## Task item
Tell how many lines in the data contain the word "nuclear", and leave out everything else.

## Records supplied

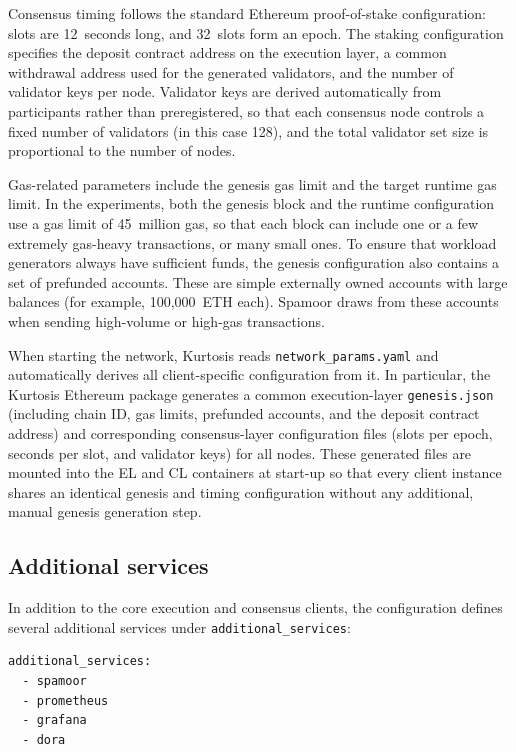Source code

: Consensus timing follows the standard Ethereum proof-of-stake configuration: slots are 12~seconds long, and 32~slots form an epoch. The staking configuration specifies the deposit contract address on the execution layer, a common withdrawal address used for the generated validators, and the number of validator keys per node. Validator keys are derived automatically from participants rather than preregistered, so that each consensus node controls a fixed number of validators (in this case 128), and the total validator set size is proportional to the number of nodes.

Gas-related parameters include the genesis gas limit and the target runtime gas limit. In the experiments, both the genesis block and the runtime configuration use a gas limit of 45~million gas, so that each block can include one or a few extremely gas-heavy transactions, or many small ones. To ensure that workload generators always have sufficient funds, the genesis configuration also contains a set of prefunded accounts. These are simple externally owned accounts with large balances (for example, 100{,}000~ETH each). Spamoor draws from these accounts when sending high-volume or high-gas transactions.

When starting the network, Kurtosis reads \texttt{network\_params.yaml} and automatically derives all client-specific configuration from it. In particular, the Kurtosis Ethereum package generates a common execution-layer \texttt{genesis.json} (including chain ID, gas limits, prefunded accounts, and the deposit contract address) and corresponding consensus-layer configuration files (slots per epoch, seconds per slot, and validator keys) for all nodes. These generated files are mounted into the EL and CL containers at start-up so that every client instance shares an identical genesis and timing configuration without any additional, manual genesis generation step.


\subsection{Additional services}

In addition to the core execution and consensus clients, the configuration defines several additional services under \texttt{additional\_services}:

\begin{lstlisting}[caption={Additional services deployed alongside the Ethereum clients},label={lst:additional-services}]
additional_services:
  - spamoor
  - prometheus
  - grafana
  - dora
\end{lstlisting}

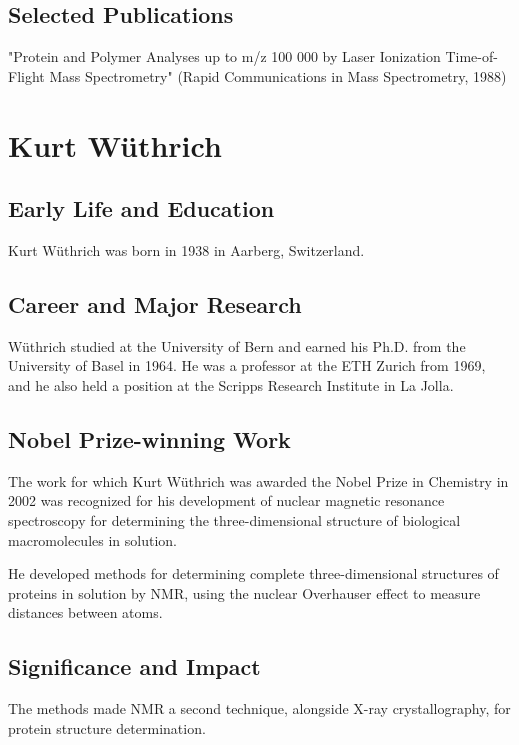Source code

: \subsection*{Selected Publications}

"Protein and Polymer Analyses up to m/z 100 000 by Laser Ionization Time-of-Flight Mass Spectrometry" (Rapid Communications in Mass Spectrometry, 1988)

\clearpage

\section{Kurt Wüthrich}

\subsection*{Early Life and Education}

Kurt Wüthrich was born in 1938 in Aarberg, Switzerland.

\subsection*{Career and Major Research}

Wüthrich studied at the University of Bern and earned his Ph.D. from the University of Basel in 1964. He was a professor at the ETH Zurich from 1969, and he also held a position at the Scripps Research Institute in La Jolla.

\subsection*{Nobel Prize-winning Work}

The work for which Kurt Wüthrich was awarded the Nobel Prize in Chemistry in 2002 was recognized for his development of nuclear magnetic resonance spectroscopy for determining the three-dimensional structure of biological macromolecules in solution.

He developed methods for determining complete three-dimensional structures of proteins in solution by NMR, using the nuclear Overhauser effect to measure distances between atoms.

\subsection*{Significance and Impact}

The methods made NMR a second technique, alongside X-ray crystallography, for protein structure determination.

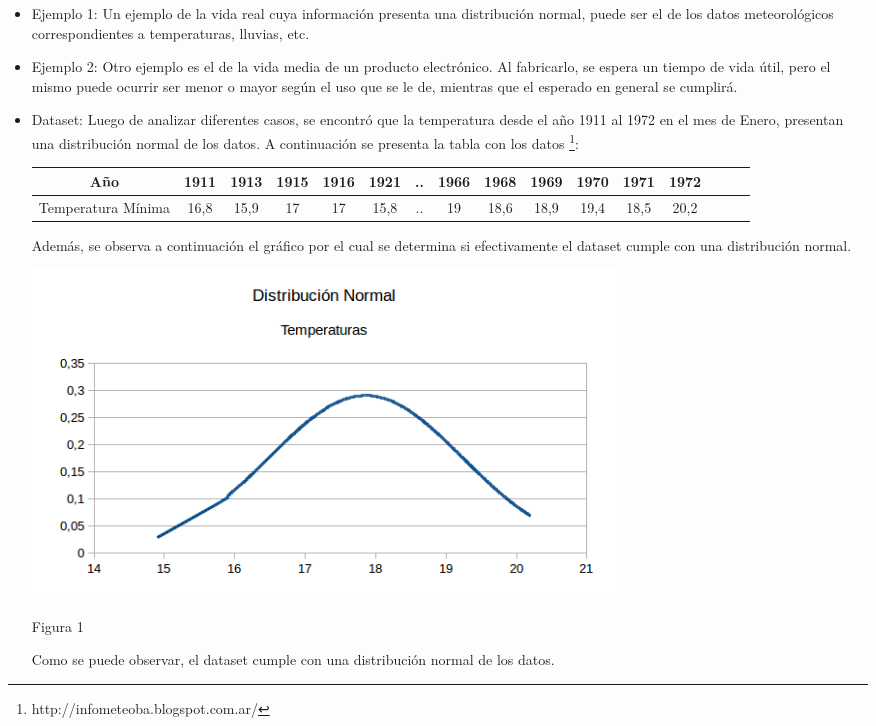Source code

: \documentclass[10pt, a4paper,english,spanish,hidelinks]{article}
\begin{document}
\begin{itemize}
\item Ejemplo 1: Un ejemplo de la vida real cuya información presenta una distribución normal, puede ser el de los datos meteorológicos correspondientes a temperaturas, lluvias, etc. 

\item Ejemplo 2: Otro ejemplo es el de la vida media de un producto electrónico. Al fabricarlo, se espera un tiempo de vida útil, pero el mismo puede ocurrir ser menor o mayor según el uso que se le de, mientras que el esperado en general se cumplirá. 

\item Dataset: Luego de analizar diferentes casos, se encontró que la temperatura desde el año 1911 al 1972 en el mes de Enero, presentan una distribución normal de los datos. A continuación se presenta la tabla con los datos \footnote{http://infometeoba.blogspot.com.ar/}:

\begin{table}[htdp]
  \begin{center}
    \begin{tabular}{|c|c|c|c|c|c|c|c|c|c|c|c|c|c|c|c|} \hline
       Año  & 1911 & 1913 & 1915 & 1916 & 1921 & .. & 1966& 1968& 1969& 1970& 1971& 1972 \\ \hline
       Temperatura Mínima & 16,8 & 15,9 & 17 & 17 & 15,8 & .. & 19 & 18,6 & 18,9 & 19,4 & 18,5 & 20,2 \\ \hline
    \end{tabular}
  \end{center}
\end{table} 

Además, se observa a continuación el gráfico por el cual se determina si efectivamente el dataset cumple con una distribución normal.


\centerline{  \includegraphics[width=0.7\textwidth]{./imagenes/DatasetNormal.png}}
\centerline{Figura 1} 

Como se puede observar, el dataset cumple con una distribución normal de los datos. 


\end{itemize}
\end{document}
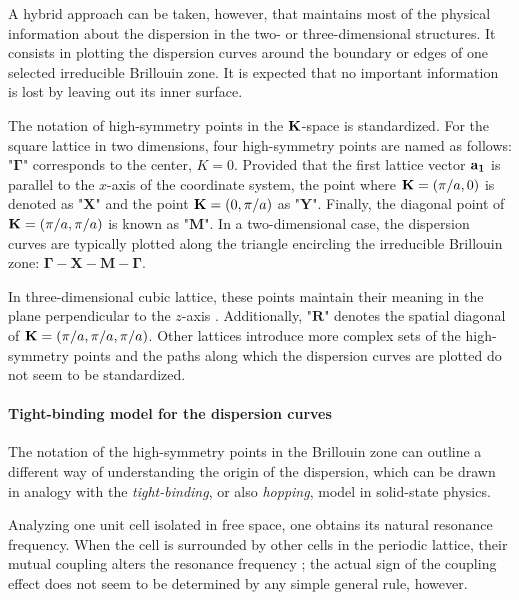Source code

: A hybrid approach can be taken, however, that maintains most of the physical information about the dispersion in the two- or three-dimensional structures. It consists in plotting the  dispersion curves around the boundary or edges of one selected irreducible Brillouin zone. It is expected that no important information is lost by leaving out its inner surface.

The notation of high-symmetry points in the ${\mathbf{K}}$-space is standardized. For the square lattice in two dimensions, four high-symmetry points are named as follows: "$\mathbf{\Gamma}$" corresponds to the center, $K=0$. Provided that the first lattice vector ${\mathbf{a_1}}$ is parallel to the $x$-axis of the coordinate system, the point where ${\mathbf{K}} = (\pi/a, 0)$ is denoted as  "$\mathbf{X}$" and the point ${\mathbf{K}} = (0, \pi/a)$ as "$\mathbf{Y}$". Finally, the diagonal point of ${\mathbf{K}} = (\pi/a, \pi/a)$ is known as "$\mathbf{M}$".
In a two-dimensional case, the dispersion curves are typically plotted along the triangle encircling the irreducible Brillouin zone: $\mathbf{\Gamma}-\mathbf{X}-\mathbf{M}-\mathbf{\Gamma}$.

In three-dimensional cubic lattice, these points maintain their meaning in the plane perpendicular to the $z$-axis \cite[p. 99]{klingshirn2007semiconductor}. Additionally, "$\mathbf{R}$" denotes the spatial diagonal of ${\mathbf{K}} = (\pi/a, \pi/a, \pi/a)$. Other lattices introduce more complex sets of the high-symmetry points and the paths along which the dispersion curves are plotted do not seem to be standardized.

\paragraph{Tight-binding model for the dispersion curves} %
The notation of the high-symmetry points in the Brillouin zone can outline a different way \cite{shi2007} of understanding the origin of the dispersion, which can be drawn in analogy with the \textit{tight-binding},   %
or also \textit{hopping},  %
model in solid-state physics. 

\label{tight-binding}
Analyzing one unit cell isolated in free space, one obtains its natural resonance frequency.  When the cell is surrounded by other cells in the periodic lattice, their mutual coupling alters the resonance frequency \cite[p. 75]{klingshirn2007semiconductor}; the actual sign of the coupling effect does not seem to be determined by any simple general rule, however.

## Problem solution
2